[Dataset extract — start]
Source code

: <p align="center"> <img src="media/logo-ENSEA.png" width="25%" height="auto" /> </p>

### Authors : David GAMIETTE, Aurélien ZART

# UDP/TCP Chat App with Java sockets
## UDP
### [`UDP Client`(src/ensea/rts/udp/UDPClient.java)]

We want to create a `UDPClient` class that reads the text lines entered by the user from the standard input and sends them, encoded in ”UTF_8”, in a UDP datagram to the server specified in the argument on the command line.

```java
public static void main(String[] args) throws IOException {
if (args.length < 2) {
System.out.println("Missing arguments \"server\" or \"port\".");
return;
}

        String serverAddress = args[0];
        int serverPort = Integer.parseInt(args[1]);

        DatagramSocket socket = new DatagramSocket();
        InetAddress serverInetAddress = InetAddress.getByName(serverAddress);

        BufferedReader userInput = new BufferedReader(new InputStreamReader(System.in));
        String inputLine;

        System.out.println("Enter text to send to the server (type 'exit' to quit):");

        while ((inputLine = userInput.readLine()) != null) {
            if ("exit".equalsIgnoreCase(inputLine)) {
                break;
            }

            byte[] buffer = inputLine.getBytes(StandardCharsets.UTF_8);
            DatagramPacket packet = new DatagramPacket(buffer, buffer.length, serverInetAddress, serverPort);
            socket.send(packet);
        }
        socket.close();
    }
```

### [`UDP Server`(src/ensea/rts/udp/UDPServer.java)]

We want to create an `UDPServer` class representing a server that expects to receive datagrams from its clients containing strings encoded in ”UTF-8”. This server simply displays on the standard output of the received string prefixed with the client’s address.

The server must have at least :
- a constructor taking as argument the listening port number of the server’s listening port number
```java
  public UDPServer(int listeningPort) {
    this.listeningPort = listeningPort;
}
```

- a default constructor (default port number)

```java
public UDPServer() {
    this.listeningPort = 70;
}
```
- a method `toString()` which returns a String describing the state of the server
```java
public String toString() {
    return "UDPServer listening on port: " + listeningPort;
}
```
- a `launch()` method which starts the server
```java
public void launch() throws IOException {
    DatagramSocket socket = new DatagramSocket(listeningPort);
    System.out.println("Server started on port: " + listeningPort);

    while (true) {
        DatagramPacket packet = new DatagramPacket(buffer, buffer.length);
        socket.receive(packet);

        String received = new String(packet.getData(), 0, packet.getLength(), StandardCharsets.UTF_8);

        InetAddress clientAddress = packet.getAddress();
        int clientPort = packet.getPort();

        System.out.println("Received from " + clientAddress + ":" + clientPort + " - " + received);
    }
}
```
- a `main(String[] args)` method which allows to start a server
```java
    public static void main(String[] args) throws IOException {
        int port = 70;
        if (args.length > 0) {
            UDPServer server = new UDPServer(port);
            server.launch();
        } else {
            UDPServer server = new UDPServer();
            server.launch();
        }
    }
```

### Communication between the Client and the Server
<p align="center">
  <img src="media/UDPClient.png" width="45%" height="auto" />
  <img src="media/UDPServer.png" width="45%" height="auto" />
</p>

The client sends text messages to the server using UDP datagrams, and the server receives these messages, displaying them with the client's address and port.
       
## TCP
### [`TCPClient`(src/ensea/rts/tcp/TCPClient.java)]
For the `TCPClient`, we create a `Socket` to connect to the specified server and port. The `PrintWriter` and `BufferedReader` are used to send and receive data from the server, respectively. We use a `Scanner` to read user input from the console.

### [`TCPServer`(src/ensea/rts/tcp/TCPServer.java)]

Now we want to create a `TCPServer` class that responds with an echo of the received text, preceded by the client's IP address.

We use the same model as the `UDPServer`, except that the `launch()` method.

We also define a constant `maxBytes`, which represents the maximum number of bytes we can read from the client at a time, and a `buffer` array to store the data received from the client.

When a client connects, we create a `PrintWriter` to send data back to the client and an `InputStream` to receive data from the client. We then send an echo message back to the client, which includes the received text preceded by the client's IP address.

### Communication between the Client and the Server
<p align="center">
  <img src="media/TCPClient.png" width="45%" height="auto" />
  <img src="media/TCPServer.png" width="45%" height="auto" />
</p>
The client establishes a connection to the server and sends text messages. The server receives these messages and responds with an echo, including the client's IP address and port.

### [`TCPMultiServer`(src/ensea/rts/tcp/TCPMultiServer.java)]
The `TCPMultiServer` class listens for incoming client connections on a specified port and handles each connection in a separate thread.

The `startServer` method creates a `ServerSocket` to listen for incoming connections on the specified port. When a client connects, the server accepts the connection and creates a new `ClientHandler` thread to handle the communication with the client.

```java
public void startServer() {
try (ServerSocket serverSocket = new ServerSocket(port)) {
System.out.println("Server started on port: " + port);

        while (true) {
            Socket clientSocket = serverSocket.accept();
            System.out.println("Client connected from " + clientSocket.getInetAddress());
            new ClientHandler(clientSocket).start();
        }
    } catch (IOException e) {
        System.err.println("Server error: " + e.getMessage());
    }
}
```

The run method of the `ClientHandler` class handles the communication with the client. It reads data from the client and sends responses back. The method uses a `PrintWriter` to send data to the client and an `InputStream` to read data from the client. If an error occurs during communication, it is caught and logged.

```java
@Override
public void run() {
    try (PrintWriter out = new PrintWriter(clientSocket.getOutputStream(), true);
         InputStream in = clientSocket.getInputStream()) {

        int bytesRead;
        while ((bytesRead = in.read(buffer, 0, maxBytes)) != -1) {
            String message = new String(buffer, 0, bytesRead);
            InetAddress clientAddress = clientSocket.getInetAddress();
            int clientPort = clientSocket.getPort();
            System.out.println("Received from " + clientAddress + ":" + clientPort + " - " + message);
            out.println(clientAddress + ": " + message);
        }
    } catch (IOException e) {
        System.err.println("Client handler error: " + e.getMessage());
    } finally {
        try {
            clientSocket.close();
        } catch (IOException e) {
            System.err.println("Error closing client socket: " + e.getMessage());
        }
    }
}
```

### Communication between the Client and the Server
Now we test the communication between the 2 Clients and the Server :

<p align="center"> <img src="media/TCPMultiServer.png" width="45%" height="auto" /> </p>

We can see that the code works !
[Dataset extract — finish]
[Dataset extract — start]
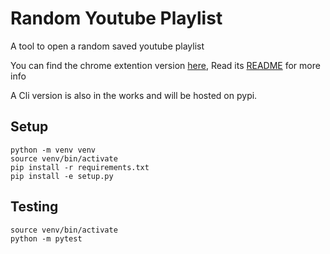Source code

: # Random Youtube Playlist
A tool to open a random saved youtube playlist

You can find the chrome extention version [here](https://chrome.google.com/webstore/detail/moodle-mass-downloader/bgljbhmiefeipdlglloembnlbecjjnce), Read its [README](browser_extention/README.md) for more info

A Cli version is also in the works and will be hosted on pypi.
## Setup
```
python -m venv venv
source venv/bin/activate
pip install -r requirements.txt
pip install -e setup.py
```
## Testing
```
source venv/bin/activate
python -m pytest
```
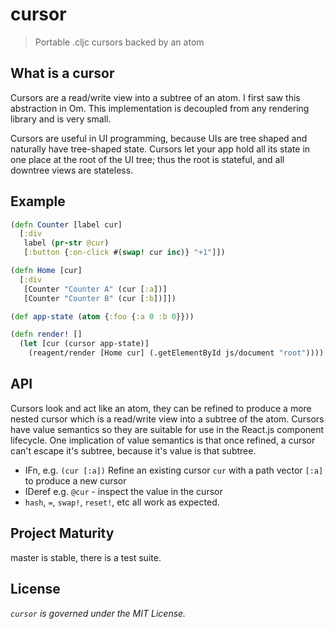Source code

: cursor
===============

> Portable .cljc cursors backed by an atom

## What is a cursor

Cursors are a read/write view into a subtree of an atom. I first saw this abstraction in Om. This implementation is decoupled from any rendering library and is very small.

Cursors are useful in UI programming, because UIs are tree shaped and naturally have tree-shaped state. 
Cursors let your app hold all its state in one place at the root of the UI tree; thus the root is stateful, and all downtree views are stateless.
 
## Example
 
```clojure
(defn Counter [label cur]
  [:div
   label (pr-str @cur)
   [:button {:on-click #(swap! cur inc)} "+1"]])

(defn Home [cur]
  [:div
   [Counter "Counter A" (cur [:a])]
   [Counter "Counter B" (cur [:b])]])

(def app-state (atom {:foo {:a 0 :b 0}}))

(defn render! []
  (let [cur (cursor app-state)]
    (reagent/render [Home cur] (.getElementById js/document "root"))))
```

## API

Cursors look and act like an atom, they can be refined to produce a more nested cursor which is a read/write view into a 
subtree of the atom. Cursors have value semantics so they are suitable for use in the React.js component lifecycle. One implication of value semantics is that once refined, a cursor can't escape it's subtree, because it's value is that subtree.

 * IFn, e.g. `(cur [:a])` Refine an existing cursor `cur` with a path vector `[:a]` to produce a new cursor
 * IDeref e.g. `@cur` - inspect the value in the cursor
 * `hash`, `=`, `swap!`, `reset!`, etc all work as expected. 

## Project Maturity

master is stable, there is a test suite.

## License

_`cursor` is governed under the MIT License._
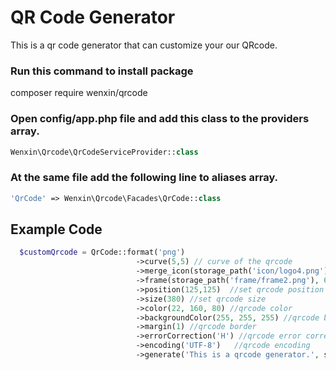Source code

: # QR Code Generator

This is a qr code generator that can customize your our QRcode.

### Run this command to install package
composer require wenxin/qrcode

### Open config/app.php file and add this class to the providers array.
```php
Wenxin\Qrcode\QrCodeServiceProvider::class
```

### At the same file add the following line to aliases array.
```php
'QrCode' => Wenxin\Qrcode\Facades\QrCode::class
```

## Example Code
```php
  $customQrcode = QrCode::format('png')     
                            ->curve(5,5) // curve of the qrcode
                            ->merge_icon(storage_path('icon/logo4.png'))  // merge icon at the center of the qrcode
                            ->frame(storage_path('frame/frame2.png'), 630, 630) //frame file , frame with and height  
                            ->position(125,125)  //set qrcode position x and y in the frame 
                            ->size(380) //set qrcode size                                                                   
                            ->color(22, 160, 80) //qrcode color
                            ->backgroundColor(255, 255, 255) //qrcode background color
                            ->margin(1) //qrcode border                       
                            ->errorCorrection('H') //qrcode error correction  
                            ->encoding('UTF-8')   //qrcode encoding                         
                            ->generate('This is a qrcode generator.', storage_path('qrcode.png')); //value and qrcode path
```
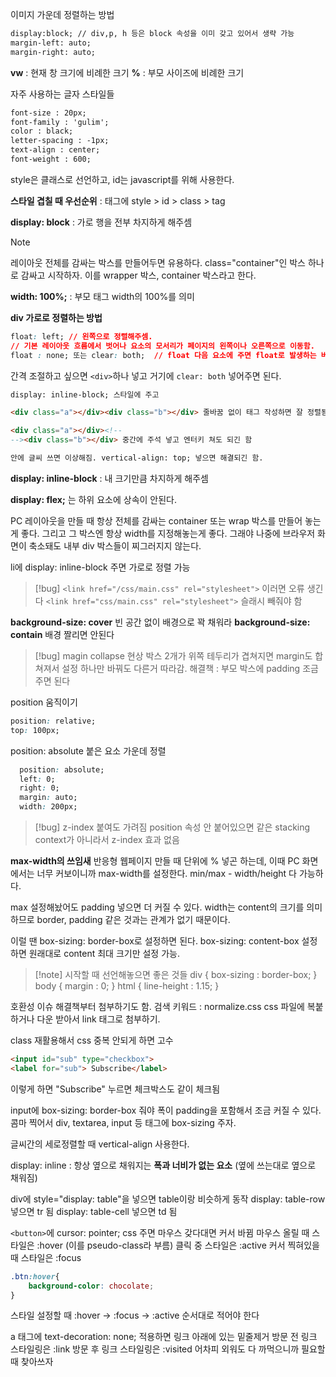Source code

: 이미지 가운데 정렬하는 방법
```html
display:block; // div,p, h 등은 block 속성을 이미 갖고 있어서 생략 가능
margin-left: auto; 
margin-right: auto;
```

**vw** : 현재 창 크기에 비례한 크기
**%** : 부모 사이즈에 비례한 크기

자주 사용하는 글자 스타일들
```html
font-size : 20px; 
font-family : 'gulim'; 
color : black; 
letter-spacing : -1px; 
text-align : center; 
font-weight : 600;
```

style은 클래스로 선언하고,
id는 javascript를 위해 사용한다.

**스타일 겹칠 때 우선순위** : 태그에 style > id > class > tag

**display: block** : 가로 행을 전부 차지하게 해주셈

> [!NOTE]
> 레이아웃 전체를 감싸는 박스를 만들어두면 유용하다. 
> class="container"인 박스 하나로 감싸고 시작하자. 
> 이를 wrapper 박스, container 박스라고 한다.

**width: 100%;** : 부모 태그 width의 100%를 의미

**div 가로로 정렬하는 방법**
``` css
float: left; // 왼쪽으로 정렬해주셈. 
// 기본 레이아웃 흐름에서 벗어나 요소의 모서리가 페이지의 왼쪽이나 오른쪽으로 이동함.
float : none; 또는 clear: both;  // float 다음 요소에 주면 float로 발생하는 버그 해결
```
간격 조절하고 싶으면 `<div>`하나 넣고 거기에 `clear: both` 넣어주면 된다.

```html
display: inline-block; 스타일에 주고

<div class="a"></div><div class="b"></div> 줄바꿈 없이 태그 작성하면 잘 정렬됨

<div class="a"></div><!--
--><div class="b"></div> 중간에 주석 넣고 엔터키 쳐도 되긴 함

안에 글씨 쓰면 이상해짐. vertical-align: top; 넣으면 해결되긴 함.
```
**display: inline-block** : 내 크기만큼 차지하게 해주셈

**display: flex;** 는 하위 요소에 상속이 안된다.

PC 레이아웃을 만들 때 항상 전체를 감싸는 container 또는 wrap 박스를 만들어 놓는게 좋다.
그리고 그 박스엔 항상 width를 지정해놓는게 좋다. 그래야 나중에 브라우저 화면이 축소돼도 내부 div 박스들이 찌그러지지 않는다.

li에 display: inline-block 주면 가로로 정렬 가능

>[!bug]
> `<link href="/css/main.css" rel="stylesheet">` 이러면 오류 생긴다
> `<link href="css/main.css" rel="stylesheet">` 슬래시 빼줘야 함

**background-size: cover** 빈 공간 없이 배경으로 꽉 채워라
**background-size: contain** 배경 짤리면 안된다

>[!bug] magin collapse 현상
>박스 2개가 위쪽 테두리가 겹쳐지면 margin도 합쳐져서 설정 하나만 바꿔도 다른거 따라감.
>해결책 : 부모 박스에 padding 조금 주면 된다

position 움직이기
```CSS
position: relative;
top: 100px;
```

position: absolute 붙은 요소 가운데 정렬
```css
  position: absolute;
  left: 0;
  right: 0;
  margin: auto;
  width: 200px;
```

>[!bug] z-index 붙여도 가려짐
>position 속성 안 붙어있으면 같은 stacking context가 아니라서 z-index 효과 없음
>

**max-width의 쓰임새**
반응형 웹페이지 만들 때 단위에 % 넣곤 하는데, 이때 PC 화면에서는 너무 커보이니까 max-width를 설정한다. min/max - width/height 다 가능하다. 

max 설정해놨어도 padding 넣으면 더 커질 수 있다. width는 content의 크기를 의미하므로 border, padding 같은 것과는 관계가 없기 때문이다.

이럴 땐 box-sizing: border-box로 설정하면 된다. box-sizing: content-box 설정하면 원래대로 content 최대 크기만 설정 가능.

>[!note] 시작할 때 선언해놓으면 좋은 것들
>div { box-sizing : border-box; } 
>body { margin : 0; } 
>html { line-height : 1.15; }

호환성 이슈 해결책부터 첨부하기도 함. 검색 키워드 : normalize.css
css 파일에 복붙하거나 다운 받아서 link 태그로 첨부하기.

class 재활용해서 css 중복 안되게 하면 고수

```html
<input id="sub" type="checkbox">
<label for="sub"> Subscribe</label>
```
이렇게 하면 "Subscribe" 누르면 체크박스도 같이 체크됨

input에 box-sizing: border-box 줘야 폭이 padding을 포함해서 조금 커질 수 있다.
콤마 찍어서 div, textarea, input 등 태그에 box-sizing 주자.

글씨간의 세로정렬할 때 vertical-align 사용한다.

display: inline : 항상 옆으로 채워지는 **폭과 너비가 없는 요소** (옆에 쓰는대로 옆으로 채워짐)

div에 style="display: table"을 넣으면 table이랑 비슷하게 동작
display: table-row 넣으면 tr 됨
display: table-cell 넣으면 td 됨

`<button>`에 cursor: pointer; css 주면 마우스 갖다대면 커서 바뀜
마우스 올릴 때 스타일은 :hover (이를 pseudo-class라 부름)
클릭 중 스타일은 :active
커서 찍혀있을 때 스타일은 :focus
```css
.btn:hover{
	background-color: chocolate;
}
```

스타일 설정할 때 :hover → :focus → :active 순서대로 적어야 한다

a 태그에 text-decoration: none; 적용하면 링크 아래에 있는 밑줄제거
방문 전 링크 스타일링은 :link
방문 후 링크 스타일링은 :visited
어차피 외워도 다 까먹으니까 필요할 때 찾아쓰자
[Dataset extract — finish]
[Dataset extract — start]
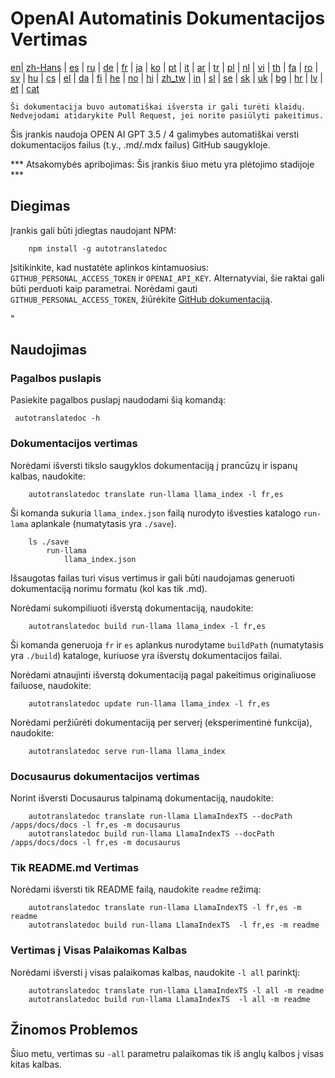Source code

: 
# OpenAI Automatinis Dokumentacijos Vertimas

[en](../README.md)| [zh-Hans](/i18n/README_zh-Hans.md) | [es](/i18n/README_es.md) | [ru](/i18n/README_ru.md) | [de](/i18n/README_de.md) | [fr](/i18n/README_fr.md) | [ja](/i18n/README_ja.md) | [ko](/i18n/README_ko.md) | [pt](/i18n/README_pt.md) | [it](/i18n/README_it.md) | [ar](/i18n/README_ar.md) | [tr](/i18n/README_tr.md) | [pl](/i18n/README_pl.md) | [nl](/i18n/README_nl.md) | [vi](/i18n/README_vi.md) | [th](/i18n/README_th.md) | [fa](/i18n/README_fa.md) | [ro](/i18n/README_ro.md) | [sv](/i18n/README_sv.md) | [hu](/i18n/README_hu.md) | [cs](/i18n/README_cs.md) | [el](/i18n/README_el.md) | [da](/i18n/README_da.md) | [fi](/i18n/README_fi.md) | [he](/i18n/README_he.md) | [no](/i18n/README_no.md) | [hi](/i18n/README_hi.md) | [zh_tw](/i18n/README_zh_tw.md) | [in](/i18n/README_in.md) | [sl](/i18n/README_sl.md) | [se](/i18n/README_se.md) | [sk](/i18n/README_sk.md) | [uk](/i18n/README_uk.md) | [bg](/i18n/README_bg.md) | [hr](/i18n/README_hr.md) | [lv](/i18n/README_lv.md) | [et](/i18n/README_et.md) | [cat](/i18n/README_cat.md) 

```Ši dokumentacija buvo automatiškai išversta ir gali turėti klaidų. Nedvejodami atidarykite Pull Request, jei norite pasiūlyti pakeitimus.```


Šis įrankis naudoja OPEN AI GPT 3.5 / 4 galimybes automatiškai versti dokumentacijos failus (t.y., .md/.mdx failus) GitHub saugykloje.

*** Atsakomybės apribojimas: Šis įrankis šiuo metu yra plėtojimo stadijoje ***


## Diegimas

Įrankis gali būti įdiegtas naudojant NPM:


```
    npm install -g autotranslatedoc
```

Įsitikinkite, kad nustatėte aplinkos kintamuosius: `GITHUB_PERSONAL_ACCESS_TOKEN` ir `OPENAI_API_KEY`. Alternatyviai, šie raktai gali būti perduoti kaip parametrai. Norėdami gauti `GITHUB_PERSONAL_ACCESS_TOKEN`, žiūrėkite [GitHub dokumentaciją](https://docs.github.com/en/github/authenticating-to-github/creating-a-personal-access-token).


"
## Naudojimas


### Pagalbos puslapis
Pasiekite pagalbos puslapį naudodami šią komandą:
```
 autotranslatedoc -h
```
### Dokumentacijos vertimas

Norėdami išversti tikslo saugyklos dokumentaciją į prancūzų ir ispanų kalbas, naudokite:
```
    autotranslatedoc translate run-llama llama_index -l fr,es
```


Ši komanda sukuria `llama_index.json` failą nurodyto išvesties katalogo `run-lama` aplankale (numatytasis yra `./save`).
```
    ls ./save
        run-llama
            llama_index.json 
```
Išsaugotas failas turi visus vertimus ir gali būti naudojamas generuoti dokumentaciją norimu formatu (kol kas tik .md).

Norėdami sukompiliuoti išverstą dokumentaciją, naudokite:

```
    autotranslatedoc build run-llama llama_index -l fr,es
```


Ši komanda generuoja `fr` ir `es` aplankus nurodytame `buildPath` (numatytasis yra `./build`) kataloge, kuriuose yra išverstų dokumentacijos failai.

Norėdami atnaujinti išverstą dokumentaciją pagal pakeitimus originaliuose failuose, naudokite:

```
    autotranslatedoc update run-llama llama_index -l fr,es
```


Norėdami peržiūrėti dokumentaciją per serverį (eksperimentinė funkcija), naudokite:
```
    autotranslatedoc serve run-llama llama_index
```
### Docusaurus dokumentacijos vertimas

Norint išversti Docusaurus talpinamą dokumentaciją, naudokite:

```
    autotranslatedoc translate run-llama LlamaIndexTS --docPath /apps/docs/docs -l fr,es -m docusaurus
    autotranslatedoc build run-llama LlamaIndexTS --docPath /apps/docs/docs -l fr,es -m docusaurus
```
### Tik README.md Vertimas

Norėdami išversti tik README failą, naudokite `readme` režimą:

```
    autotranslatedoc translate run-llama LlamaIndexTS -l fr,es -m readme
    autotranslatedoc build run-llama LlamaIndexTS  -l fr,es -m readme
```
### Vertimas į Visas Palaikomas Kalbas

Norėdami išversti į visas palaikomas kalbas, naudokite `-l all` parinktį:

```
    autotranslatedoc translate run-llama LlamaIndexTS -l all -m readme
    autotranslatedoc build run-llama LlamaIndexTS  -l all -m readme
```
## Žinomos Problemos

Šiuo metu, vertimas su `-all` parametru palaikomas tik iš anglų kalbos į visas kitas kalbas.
[Dataset extract — finish]
### Task to carry out
Print exactly the lines above from the one with "## Žinomos Problemos" to the one with "Šiuo metu, vertimas", including both.

### Your solution
## Žinomos Problemos

Šiuo metu, vertimas su `-all` parametru palaikomas tik iš anglų kalbos į visas kitas kalbas.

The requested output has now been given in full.